(Collection entries)
------------------------------------------------

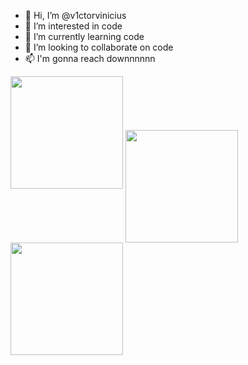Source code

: - 👋 Hi, I’m @v1ctorvinicius
- 👀 I’m interested in code
- 🌱 I’m currently learning code
- 💞️ I’m looking to collaborate on code
- 📫 I'm gonna reach downnnnnn

<div>
  
  <img height="180em" src="https://github-readme-stats.vercel.app/api?username=v1ctorvinicius&show_icons=true&theme=synthwave&include_all_commits=true&count_private=true"/>
  <img height="180em" align="center" src="https://c.tenor.com/N5eQ2S5LUUEAAAAC/do-the-evolution-pearl-jam.gif"/>
  <img height="180em" src="https://github-readme-stats.vercel.app/api/top-langs/?username=v1ctorvinicius&layout=compact&langs_count=16&theme=dark"/>
  
</div>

------------------------------------------------

> **Exercise description**:
An exact reproduction of all the records is required, with no pictures included.

> **Exercise result**:
Source code

: - 👋 Hi, I’m @v1ctorvinicius
- 👀 I’m interested in code
- 🌱 I’m currently learning code
- 💞️ I’m looking to collaborate on code
- 📫 I'm gonna reach downnnnnn

<div>
  
  <img height="180em" src="https://github-readme-stats.vercel.app/api?username=v1ctorvinicius&show_icons=true&theme=synthwave&include_all_commits=true&count_private=true"/>
  <img height="180em" align="center" src="https://c.tenor.com/N5eQ2S5LUUEAAAAC/do-the-evolution-pearl-jam.gif"/>
  <img height="180em" src="https://github-readme-stats.vercel.app/api/top-langs/?username=v1ctorvinicius&layout=compact&langs_count=16&theme=dark"/>
  
</div>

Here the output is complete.